ECLI:NL:CRVB:2018:1066
Centrale Raad van Beroep
- Hoger beroep
- Rechtspraak.nl
Intrekking en terugvordering van bijstand op basis van onjuiste informatie over werkzaamheden als huishoudelijke hulp
In deze zaak gaat het om een hoger beroep van appellante tegen de uitspraak van de rechtbank Den Haag, die haar beroep tegen de intrekking van bijstand ongegrond verklaarde. Appellante ontving bijstand op grond van de Wet werk en bijstand (WWB) en had daarnaast bijzondere bijstand. Naar aanleiding van een anonieme tip dat zij als huishoudelijke hulp werkte, heeft de sociale recherche van de gemeente Den Haag een onderzoek ingesteld. Dit onderzoek leidde tot de conclusie dat appellante op verschillende adressen in Den Haag als huishoudelijke hulp werkzaam was en dat zij hiervoor inkomsten ontving, wat zij niet had gemeld bij het college. De gemeente heeft daarop besloten de bijstand over een periode van bijna zeven jaar in te trekken en de gemaakte kosten terug te vorderen, wat resulteerde in een terugvordering van bijna € 100.000.
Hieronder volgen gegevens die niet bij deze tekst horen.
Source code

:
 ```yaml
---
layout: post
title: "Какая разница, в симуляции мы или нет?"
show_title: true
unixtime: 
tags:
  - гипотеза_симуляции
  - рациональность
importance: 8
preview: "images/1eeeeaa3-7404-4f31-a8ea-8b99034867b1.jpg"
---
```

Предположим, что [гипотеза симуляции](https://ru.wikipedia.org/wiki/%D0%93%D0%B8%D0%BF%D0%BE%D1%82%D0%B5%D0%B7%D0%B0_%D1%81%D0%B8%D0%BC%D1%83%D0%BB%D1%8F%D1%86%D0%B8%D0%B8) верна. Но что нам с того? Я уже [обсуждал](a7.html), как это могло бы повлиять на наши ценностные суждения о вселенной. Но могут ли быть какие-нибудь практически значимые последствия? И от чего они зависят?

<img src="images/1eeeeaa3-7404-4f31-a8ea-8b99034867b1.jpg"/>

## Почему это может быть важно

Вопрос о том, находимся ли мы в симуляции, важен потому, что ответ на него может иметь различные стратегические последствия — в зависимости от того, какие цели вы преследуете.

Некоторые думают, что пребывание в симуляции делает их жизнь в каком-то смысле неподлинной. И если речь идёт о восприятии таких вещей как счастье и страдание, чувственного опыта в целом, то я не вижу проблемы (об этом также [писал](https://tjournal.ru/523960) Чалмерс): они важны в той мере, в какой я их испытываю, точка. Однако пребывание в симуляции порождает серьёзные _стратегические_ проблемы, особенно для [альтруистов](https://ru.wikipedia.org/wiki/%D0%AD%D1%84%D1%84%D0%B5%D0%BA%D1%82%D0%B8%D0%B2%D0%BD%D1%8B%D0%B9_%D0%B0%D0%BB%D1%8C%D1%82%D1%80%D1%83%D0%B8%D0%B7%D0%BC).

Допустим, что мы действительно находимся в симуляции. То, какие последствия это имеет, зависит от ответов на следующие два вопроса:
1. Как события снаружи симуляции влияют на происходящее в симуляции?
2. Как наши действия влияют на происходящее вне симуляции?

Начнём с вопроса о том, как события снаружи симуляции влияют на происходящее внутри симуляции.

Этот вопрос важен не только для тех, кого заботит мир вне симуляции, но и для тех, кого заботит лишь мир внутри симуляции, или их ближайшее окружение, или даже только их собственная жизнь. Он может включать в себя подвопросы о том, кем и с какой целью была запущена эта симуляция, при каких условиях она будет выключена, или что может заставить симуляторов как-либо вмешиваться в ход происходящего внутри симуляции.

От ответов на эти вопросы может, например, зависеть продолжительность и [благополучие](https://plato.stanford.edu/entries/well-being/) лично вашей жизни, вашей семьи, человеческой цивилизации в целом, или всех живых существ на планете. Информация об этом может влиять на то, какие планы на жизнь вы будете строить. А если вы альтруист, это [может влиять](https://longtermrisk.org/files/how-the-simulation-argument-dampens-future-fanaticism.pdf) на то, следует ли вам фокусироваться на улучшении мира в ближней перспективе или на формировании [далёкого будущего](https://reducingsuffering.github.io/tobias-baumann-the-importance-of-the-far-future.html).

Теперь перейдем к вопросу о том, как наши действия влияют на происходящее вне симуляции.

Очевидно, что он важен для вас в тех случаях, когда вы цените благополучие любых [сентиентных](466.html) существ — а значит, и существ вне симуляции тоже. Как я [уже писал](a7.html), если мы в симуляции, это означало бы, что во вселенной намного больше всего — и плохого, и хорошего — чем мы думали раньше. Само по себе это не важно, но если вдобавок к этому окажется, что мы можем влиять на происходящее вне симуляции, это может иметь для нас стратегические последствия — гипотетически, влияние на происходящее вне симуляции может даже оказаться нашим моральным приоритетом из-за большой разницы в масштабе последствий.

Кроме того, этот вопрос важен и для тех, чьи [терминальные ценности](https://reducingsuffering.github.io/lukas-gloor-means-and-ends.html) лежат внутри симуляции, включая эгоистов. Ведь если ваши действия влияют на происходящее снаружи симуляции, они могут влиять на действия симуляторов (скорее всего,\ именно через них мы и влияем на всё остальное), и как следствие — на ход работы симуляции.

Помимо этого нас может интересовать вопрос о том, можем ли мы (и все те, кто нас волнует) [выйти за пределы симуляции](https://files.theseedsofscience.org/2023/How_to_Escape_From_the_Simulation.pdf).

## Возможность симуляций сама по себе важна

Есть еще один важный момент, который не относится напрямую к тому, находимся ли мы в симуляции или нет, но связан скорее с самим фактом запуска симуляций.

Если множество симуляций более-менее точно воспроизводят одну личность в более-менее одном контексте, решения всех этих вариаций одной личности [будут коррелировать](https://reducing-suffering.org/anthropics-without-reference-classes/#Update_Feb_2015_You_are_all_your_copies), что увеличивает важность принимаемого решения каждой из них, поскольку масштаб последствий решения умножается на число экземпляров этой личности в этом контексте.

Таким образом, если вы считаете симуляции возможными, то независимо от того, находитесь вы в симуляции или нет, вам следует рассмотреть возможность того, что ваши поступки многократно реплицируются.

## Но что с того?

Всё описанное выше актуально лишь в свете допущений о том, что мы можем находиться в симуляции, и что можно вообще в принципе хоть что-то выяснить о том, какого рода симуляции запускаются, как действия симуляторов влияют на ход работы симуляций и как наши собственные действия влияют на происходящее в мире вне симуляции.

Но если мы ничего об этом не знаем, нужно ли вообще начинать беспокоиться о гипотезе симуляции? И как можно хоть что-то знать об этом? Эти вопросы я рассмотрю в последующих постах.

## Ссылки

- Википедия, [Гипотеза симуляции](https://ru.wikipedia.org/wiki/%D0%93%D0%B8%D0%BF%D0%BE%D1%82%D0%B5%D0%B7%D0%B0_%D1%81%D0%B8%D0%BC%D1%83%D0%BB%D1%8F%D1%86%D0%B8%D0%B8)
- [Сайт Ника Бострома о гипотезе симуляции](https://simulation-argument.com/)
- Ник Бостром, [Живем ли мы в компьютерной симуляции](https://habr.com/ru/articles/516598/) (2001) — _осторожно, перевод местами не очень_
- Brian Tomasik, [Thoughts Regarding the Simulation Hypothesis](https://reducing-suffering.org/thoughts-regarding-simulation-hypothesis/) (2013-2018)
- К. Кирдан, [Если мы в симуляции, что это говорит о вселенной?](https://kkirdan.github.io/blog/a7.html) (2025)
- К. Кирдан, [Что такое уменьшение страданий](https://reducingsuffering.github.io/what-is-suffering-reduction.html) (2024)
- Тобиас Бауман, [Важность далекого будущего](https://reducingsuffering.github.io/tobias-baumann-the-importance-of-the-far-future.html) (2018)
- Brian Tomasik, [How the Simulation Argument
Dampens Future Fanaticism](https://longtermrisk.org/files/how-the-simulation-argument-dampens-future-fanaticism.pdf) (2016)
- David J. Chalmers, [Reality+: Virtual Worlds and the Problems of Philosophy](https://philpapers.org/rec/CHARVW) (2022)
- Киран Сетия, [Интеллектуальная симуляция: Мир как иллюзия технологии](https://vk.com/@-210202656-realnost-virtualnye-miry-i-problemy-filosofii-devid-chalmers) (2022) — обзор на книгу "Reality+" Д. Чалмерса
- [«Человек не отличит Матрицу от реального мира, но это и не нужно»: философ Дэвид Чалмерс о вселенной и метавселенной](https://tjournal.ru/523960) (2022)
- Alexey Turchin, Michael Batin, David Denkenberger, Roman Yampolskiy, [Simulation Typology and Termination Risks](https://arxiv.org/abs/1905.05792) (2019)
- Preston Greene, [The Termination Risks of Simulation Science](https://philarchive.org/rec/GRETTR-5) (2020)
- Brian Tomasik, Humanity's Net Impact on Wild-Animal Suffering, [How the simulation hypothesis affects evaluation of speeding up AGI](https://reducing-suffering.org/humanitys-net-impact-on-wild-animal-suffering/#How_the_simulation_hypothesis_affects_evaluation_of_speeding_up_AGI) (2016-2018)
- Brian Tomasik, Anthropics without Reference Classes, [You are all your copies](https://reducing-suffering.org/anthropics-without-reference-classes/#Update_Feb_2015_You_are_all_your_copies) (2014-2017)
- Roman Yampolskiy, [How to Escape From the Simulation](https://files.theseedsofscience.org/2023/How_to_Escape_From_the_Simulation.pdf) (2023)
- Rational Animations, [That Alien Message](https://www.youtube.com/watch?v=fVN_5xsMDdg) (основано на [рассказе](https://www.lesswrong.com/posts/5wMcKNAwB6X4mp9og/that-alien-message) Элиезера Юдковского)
Appellante betwist in hoger beroep dat zij de inlichtingenverplichting heeft geschonden en stelt dat haar psychische gesteldheid, waaronder schizofrenie en een paranoïde stoornis, haar in staat stelde om te werken. De Centrale Raad van Beroep oordeelt dat de onderzoeksresultaten voldoende bewijs leveren voor de stelling dat appellante wel degelijk werkzaamheden heeft verricht als huishoudelijke hulp. De Raad stelt vast dat de schending van de inlichtingenverplichting niet afhankelijk is van de verwijtbaarheid van appellante, en dat het college geen ruimte heeft voor een belangenafweging in dit geval. De Raad bevestigt de uitspraak van de rechtbank en verklaart het hoger beroep ongegrond.